ジャックは1945年の生まれで、昔ながらの3ステージ(教育、仕事、引退)の生活を送り、70歳代で亡くなる。過去の安定した人生の代表だ。

ジミーは1971年の生まれで、いま40代。いまの中年を体現している世代で、読者のかなりはこの年代だろう。だからわが身のこととして実感できるだろう。未来と過去の移行期の存在だからけっこういろいろ大変だ。80代まで生きる。

しかしやはりなんといっても興味深いのは、1998年生まれのジェーンが送る人生だ。ジェーンはもちろん、100歳まで生きる。

ジェーンは20歳半ばまでエクスプローラーとして旅をしながら自分の興味を探索し、インディペンデント・プロデューサーとして組織に属さず働き、経験を積む。30歳後半に結婚し子供を産むと、今度は一転、会社に就職し、物質的な資産を築く。しかし子供が成長すると、こんどはポートフォリオ・プロデューサーとして、さまざまな仕事を少しずつこなす仕事の仕方にスタイルを変える。このように、仕事のスタイルを変えるために、変身力をつけるために、自分に再投資をおこなったり、活力を取り戻す時期を設けたりしている。そして85歳で引退して、夫ともに昔の土地を訪ねる旅をしたりする。
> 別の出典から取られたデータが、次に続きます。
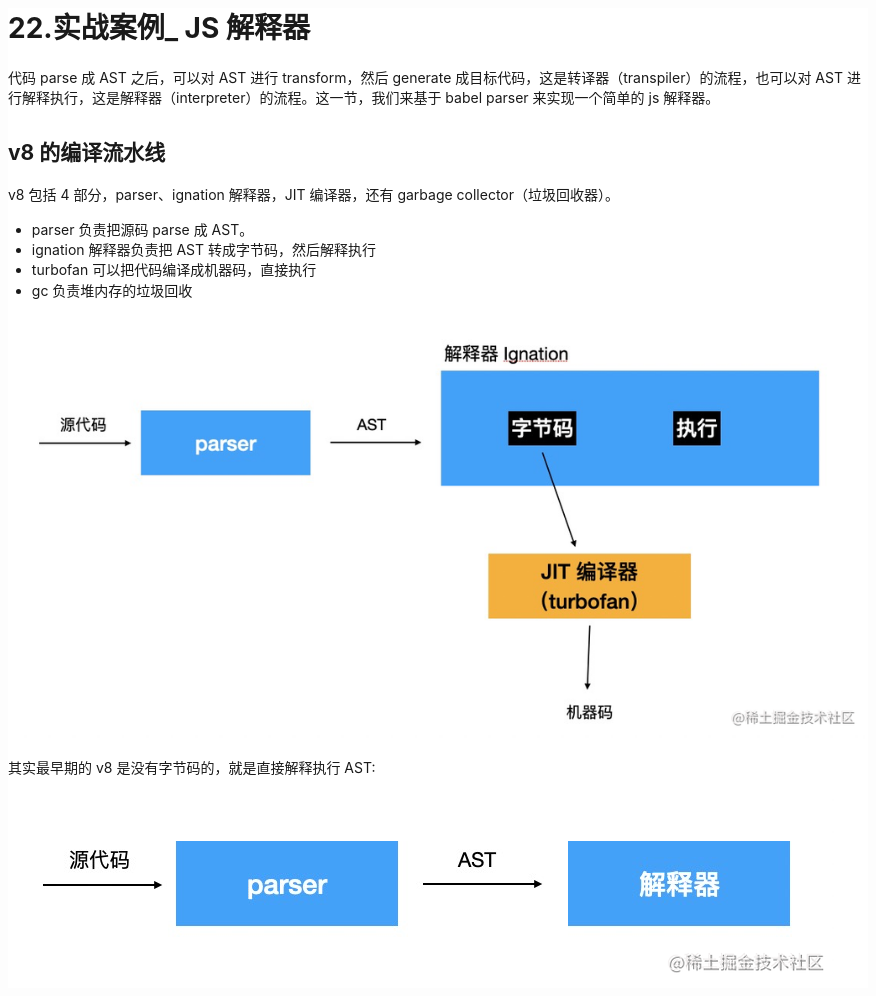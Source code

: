# 22.实战案例_ JS 解释器

代码 parse 成 AST 之后，可以对 AST 进行 transform，然后 generate 成目标代码，这是转译器（transpiler）的流程，也可以对 AST 进行解释执行，这是解释器（interpreter）的流程。这一节，我们来基于 babel parser 来实现一个简单的 js 解释器。

## v8 的编译流水线

v8 包括 4 部分，parser、ignation 解释器，JIT 编译器，还有 garbage collector（垃圾回收器）。

- parser 负责把源码 parse 成 AST。
- ignation 解释器负责把 AST 转成字节码，然后解释执行
- turbofan 可以把代码编译成机器码，直接执行
- gc 负责堆内存的垃圾回收

![image.png](./images/6a25442874c7851a934a12d5ed7221bd.png )

其实最早期的 v8 是没有字节码的，就是直接解释执行 AST:

![image.png](./images/d846ad566cb2d839545344950f96622e.png )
インディペンデント・プロデューサーとかそういう言葉が出てきたりするが、それはあまり重要ではない。未来は誰にも予測できないから、著者は最近の若者のはやりの働き方から連想して、いろいろ書いているだけで、今後どんな働き方が出てくるか、誰にも分からない。ここで大切なのは、人生の中で働き方が何度も変わること、そして変わるために自分を再活性化(リ・クリエーション)する期間を儲けなくてはいけないということだ。

まあ、要するに人生の選択肢が多くでき、いろんな働き方ができるということなのだが、いちばん印象的なのは、仕事とプライベートが分離されずに、ブレンドされているということだ。今のように仕事は会社で、プライベートは家庭でというふうになっておらず、両者は融合していく。

なんというか、直感的には、産業革命以前の中世のような働き方に戻る印象である。例えば、個人の評判(自己ブランド)が非常に重要で、それを築く必要があることも強調されており、これまた中世の職人のようである。

しかも夫婦はもちろん、仲間との絆が大切になり、良好な関係を保つ必要もある。このような無形の資産の存在感が大きくなると、ちょっとやそっとでは夫婦や仲間との絆を解消することは難しくなる。

ここからはわしの勝手な推測だが、こうなると、家族、親戚、あるいは職業ギルドのような、産業界名以前から存在していたようなグループ、組織、繋がり、の存在感が大きくなりすぎ、本の中のような自由と選択肢の大きい社会ではなく、実際にはお互いに密着しているけどなかなかそこからは自由になれない、けっこう不自由な社会が出現するのかもしれない。

また、ほとんど人間はジェーンのように主体的に生きる、ということはあり得ないだろう。

大部分の人は、ただだらだらと長生きして、必要に迫られてやっと生活を変える程度なんじゃないかという気がする。人生が長くなったら、人がいきなり自分の人生を歩むなんてあるはずがない。

どちらにしても、本書は示唆に富んでおり、折に触れて本書の述べていることが合っていたかどうかの検証がなされるであろう。そしてたぶん、思ってもいなかった社会が出現するのではないか。

非常に楽しみである。それまで生きていられたら確認できるだろう。